== Segment start ==

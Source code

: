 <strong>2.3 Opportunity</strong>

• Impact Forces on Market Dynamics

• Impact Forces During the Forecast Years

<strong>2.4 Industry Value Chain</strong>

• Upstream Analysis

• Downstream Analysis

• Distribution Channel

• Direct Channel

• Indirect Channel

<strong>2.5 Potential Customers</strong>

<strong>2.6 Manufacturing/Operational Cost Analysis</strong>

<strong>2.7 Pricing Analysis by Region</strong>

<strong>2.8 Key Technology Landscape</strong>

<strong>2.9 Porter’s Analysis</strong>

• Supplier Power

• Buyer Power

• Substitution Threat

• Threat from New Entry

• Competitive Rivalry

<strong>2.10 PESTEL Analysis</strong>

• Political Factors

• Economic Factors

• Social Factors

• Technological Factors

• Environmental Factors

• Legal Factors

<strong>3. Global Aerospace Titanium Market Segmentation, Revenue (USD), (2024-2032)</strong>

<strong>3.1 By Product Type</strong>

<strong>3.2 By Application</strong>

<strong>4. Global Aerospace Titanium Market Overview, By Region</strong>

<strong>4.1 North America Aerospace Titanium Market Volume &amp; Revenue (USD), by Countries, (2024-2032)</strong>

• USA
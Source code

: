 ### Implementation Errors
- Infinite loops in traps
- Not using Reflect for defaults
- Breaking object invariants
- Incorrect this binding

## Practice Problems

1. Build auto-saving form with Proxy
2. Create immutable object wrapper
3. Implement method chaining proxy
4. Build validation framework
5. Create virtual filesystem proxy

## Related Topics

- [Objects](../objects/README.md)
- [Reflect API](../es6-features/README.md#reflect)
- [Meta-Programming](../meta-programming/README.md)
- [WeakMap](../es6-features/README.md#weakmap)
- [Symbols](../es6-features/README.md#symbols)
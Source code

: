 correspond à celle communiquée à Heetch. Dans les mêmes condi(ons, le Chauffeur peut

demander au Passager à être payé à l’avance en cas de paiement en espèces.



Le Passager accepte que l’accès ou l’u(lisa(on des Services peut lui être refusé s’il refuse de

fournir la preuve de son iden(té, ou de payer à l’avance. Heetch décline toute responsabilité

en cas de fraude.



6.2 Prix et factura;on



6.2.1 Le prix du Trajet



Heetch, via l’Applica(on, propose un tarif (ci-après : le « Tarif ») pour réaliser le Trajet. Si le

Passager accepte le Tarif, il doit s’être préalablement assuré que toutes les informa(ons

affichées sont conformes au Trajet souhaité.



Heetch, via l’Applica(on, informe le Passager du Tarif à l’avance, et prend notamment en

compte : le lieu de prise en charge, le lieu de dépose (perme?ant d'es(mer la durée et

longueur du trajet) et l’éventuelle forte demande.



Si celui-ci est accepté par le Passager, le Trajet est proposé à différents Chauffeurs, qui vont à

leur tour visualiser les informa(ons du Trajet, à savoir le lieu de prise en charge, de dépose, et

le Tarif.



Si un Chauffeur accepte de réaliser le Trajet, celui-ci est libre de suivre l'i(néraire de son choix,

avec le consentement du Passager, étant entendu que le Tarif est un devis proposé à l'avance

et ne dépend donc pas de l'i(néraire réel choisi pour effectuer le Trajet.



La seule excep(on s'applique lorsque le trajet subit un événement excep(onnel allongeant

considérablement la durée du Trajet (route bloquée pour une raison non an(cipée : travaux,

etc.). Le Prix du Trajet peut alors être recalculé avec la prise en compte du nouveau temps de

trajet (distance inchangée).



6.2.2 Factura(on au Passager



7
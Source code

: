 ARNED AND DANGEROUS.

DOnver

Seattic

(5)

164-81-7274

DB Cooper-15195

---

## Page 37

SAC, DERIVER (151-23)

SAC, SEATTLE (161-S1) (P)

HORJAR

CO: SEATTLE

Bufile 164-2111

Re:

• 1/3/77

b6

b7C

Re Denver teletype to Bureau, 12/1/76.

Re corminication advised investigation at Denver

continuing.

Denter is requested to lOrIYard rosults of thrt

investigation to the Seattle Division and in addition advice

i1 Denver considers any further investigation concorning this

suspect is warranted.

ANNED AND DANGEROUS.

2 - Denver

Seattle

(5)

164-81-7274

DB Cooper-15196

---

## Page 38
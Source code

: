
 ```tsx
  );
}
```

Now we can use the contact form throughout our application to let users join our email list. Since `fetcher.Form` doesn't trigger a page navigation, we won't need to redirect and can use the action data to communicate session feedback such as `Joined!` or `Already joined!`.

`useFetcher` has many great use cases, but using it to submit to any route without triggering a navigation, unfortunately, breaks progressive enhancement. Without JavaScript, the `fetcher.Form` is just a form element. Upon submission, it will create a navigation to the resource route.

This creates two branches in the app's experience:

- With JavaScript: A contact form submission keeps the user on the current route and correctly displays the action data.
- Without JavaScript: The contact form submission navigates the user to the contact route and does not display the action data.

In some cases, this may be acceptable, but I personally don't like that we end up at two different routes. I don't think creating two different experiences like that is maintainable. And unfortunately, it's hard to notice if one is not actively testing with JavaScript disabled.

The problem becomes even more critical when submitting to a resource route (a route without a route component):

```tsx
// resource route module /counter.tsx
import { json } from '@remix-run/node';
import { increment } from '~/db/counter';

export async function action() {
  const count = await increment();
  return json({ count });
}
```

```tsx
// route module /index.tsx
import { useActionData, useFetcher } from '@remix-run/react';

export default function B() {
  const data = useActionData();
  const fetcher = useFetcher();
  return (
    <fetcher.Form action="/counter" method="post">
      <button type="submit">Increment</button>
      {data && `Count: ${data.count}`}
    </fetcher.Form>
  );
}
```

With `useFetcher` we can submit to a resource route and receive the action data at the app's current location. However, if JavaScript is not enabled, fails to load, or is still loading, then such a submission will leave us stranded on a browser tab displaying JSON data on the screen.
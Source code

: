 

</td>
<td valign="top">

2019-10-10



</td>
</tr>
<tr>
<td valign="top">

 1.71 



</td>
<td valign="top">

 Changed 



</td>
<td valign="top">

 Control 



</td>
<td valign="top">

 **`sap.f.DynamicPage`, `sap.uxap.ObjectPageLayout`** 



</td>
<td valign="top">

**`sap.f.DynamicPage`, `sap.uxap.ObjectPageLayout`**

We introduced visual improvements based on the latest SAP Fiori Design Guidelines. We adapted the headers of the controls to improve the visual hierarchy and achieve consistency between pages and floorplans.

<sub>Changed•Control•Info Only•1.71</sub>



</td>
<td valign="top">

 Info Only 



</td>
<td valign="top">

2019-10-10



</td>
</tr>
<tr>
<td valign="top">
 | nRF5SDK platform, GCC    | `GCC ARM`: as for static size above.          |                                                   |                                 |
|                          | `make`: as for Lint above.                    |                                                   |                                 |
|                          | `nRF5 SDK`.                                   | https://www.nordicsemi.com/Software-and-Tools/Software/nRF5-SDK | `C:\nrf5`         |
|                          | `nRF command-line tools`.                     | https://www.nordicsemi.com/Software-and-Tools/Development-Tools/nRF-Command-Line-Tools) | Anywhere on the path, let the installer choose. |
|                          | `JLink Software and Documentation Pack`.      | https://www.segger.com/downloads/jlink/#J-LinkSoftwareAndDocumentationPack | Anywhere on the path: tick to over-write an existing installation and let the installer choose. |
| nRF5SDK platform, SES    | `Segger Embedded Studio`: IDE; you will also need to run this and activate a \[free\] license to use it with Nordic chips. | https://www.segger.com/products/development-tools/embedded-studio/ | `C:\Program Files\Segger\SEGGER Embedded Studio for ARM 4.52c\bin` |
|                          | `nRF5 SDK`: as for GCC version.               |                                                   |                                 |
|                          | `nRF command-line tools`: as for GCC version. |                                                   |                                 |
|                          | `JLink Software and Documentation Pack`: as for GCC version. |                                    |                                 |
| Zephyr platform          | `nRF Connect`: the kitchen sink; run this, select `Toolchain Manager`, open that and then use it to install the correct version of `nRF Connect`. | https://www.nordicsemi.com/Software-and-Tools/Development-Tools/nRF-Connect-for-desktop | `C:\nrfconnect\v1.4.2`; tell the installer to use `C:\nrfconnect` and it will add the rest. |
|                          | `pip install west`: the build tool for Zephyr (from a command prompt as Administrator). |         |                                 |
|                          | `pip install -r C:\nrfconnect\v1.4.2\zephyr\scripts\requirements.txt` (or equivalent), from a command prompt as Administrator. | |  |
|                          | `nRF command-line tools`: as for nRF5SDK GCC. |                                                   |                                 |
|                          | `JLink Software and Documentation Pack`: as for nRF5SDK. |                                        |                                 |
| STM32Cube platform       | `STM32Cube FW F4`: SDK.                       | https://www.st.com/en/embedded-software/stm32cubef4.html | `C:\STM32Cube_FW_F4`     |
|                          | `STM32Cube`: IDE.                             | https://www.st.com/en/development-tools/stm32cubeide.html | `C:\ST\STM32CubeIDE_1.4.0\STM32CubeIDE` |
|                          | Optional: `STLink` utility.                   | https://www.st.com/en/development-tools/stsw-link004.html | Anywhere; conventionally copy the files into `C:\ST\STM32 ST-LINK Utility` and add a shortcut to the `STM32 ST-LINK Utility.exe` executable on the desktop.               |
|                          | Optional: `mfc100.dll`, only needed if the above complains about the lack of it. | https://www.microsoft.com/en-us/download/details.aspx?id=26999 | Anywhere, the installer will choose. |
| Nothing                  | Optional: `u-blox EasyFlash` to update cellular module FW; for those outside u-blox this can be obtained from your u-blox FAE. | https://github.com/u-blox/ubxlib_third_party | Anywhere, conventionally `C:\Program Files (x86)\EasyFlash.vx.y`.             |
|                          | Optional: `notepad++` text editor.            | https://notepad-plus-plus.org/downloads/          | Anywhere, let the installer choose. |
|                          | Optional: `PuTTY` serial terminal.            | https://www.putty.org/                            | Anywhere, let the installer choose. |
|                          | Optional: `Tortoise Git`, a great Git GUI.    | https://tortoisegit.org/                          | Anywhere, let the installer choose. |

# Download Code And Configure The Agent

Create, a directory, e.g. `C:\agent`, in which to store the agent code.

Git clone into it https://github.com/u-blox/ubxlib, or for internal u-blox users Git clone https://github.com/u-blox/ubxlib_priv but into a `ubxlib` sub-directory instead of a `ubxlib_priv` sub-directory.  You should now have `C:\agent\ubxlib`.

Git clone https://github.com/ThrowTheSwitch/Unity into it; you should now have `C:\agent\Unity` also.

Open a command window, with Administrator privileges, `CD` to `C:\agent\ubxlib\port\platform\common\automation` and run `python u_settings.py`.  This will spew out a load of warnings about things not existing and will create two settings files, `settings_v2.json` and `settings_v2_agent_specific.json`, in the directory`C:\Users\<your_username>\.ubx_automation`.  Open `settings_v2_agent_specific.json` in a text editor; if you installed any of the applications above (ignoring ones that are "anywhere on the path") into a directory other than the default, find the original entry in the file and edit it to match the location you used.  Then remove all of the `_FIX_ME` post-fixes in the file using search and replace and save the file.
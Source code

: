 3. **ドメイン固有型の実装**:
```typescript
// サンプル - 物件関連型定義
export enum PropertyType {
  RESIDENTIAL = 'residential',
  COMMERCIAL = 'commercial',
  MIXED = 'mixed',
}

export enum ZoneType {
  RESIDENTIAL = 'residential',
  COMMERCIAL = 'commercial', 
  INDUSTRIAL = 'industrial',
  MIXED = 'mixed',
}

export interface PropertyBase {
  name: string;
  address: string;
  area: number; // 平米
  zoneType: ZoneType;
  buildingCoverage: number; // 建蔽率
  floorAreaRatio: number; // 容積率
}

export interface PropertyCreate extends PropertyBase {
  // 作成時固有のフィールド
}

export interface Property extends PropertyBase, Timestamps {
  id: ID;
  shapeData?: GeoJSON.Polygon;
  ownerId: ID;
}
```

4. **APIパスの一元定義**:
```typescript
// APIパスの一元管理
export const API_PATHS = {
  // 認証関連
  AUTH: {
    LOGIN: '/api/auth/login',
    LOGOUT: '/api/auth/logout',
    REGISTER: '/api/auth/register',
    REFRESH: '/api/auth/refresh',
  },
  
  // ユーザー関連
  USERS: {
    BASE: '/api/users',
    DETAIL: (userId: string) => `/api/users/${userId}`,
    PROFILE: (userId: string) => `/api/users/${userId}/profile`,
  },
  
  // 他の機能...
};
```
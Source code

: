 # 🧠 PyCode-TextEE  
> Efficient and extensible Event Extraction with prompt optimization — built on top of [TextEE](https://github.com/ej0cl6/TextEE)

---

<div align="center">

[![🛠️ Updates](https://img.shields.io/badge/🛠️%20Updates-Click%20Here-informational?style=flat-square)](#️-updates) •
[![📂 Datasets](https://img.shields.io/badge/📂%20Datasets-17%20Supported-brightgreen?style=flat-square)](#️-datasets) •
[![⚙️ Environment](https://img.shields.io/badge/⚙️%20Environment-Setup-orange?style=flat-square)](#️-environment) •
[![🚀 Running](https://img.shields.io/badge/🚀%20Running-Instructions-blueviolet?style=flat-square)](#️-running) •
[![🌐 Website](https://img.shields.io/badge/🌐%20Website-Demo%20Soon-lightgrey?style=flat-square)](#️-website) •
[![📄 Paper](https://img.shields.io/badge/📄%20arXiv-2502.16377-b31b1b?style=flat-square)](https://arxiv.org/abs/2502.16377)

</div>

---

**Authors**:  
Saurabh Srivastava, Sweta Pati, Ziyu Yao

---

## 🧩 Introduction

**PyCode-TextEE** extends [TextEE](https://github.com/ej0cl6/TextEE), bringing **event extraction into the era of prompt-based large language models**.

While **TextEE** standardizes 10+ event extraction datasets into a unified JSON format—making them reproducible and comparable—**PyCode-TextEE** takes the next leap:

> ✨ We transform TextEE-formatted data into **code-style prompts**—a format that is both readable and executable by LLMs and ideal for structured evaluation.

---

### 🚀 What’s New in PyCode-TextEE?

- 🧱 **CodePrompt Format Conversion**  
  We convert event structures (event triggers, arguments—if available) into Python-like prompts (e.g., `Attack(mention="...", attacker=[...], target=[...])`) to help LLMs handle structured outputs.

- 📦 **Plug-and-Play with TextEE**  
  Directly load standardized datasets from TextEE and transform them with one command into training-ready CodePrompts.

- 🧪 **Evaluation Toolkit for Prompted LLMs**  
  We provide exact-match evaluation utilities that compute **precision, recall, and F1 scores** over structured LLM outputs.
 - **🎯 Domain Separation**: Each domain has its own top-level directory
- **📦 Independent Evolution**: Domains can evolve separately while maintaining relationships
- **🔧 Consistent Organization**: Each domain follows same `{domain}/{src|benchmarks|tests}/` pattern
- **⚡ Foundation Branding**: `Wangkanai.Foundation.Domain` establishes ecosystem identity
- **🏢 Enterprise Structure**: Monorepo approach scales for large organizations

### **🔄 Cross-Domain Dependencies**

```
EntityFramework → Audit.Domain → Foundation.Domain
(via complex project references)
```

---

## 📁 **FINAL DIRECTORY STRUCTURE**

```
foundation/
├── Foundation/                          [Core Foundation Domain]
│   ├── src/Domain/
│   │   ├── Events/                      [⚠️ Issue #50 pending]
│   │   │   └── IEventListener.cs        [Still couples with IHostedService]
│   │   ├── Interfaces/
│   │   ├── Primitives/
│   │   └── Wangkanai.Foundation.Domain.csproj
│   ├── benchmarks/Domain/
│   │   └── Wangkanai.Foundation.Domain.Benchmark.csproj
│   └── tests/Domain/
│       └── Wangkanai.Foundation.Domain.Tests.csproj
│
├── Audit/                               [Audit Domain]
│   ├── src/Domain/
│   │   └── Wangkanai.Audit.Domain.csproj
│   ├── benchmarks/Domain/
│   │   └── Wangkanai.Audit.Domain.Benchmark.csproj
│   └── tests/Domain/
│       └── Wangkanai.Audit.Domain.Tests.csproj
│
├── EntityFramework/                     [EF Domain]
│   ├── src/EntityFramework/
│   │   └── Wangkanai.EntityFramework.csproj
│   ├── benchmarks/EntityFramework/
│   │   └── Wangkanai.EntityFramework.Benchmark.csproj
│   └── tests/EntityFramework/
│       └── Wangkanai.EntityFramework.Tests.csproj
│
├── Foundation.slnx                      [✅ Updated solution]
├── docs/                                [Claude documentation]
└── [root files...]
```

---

== Segment end ==

» **Work item**:
Going down the listing above, begin printing at the line with "Heetch, via l’Applica(on, propose" and finish with the line with "compte : le", exactly as they appear.

» **Answer**:
Heetch, via l’Applica(on, propose un tarif (ci-après : le « Tarif ») pour réaliser le Trajet. Si le

Passager accepte le Tarif, il doit s’être préalablement assuré que toutes les informa(ons

affichées sont conformes au Trajet souhaité.



Heetch, via l’Applica(on, informe le Passager du Tarif à l’avance, et prend notamment en

compte : le lieu de prise en charge, le lieu de dépose (perme?ant d'es(mer la durée et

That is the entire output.